### Requirement
Show, in full, each line of the data that contains "demo".

### Supplied information
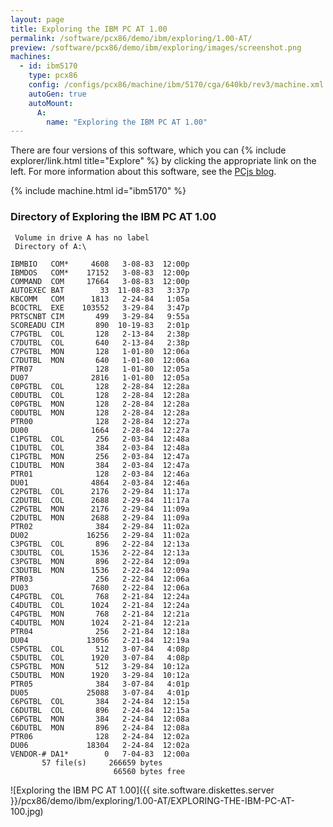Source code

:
 ```yaml
---
layout: page
title: Exploring the IBM PC AT 1.00
permalink: /software/pcx86/demo/ibm/exploring/1.00-AT/
preview: /software/pcx86/demo/ibm/exploring/images/screenshot.png
machines:
  - id: ibm5170
    type: pcx86
    config: /configs/pcx86/machine/ibm/5170/cga/640kb/rev3/machine.xml
    autoGen: true
    autoMount:
      A:
        name: "Exploring the IBM PC AT 1.00"
---
```


There are four versions of this software, which you can {% include explorer/link.html title="Explore" %} by clicking the appropriate link on the left.
For more information about this software, see the [PCjs blog](/blog/2018/04/01/).

{% include machine.html id="ibm5170" %}

### Directory of Exploring the IBM PC AT 1.00

     Volume in drive A has no label
     Directory of A:\

    IBMBIO   COM*     4608   3-08-83  12:00p
    IBMDOS   COM*    17152   3-08-83  12:00p
    COMMAND  COM     17664   3-08-83  12:00p
    AUTOEXEC BAT        33  11-08-83   3:37p
    KBCOMM   COM      1813   2-24-84   1:05a
    BCOCTRL  EXE    103552   3-29-84   3:47p
    PRTSCNBT CIM       499   3-29-84   9:55a
    SCOREADU CIM       890  10-19-83   2:01p
    C7PGTBL  COL       128   2-13-84   2:38p
    C7DUTBL  COL       640   2-13-84   2:38p
    C7PGTBL  MON       128   1-01-80  12:06a
    C7DUTBL  MON       640   1-01-80  12:06a
    PTR07              128   1-01-80  12:05a
    DU07              2816   1-01-80  12:05a
    C0PGTBL  COL       128   2-28-84  12:28a
    C0DUTBL  COL       128   2-28-84  12:28a
    C0PGTBL  MON       128   2-28-84  12:28a
    C0DUTBL  MON       128   2-28-84  12:28a
    PTR00              128   2-28-84  12:27a
    DU00              1664   2-28-84  12:27a
    C1PGTBL  COL       256   2-03-84  12:48a
    C1DUTBL  COL       384   2-03-84  12:48a
    C1PGTBL  MON       256   2-03-84  12:47a
    C1DUTBL  MON       384   2-03-84  12:47a
    PTR01              128   2-03-84  12:46a
    DU01              4864   2-03-84  12:46a
    C2PGTBL  COL      2176   2-29-84  11:17a
    C2DUTBL  COL      2688   2-29-84  11:17a
    C2PGTBL  MON      2176   2-29-84  11:09a
    C2DUTBL  MON      2688   2-29-84  11:09a
    PTR02              384   2-29-84  11:02a
    DU02             16256   2-29-84  11:02a
    C3PGTBL  COL       896   2-22-84  12:13a
    C3DUTBL  COL      1536   2-22-84  12:13a
    C3PGTBL  MON       896   2-22-84  12:09a
    C3DUTBL  MON      1536   2-22-84  12:09a
    PTR03              256   2-22-84  12:06a
    DU03              7680   2-22-84  12:06a
    C4PGTBL  COL       768   2-21-84  12:24a
    C4DUTBL  COL      1024   2-21-84  12:24a
    C4PGTBL  MON       768   2-21-84  12:21a
    C4DUTBL  MON      1024   2-21-84  12:21a
    PTR04              256   2-21-84  12:18a
    DU04             13056   2-21-84  12:19a
    C5PGTBL  COL       512   3-07-84   4:08p
    C5DUTBL  COL      1920   3-07-84   4:08p
    C5PGTBL  MON       512   3-29-84  10:12a
    C5DUTBL  MON      1920   3-29-84  10:12a
    PTR05              384   3-07-84   4:01p
    DU05             25088   3-07-84   4:01p
    C6PGTBL  COL       384   2-24-84  12:15a
    C6DUTBL  COL       896   2-24-84  12:15a
    C6PGTBL  MON       384   2-24-84  12:08a
    C6DUTBL  MON       896   2-24-84  12:08a
    PTR06              128   2-24-84  12:02a
    DU06             18304   2-24-84  12:02a
    VENDOR-# DA1*        0   7-04-83  12:00a
           57 file(s)     266659 bytes
                           66560 bytes free

![Exploring the IBM PC AT 1.00]({{ site.software.diskettes.server }}/pcx86/demo/ibm/exploring/1.00-AT/EXPLORING-THE-IBM-PC-AT-100.jpg)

### Task output
permalink: /software/pcx86/demo/ibm/exploring/1.00-AT/
preview: /software/pcx86/demo/ibm/exploring/images/screenshot.png
![Exploring the IBM PC AT 1.00]({{ site.software.diskettes.server }}/pcx86/demo/ibm/exploring/1.00-AT/EXPLORING-THE-IBM-PC-AT-100.jpg)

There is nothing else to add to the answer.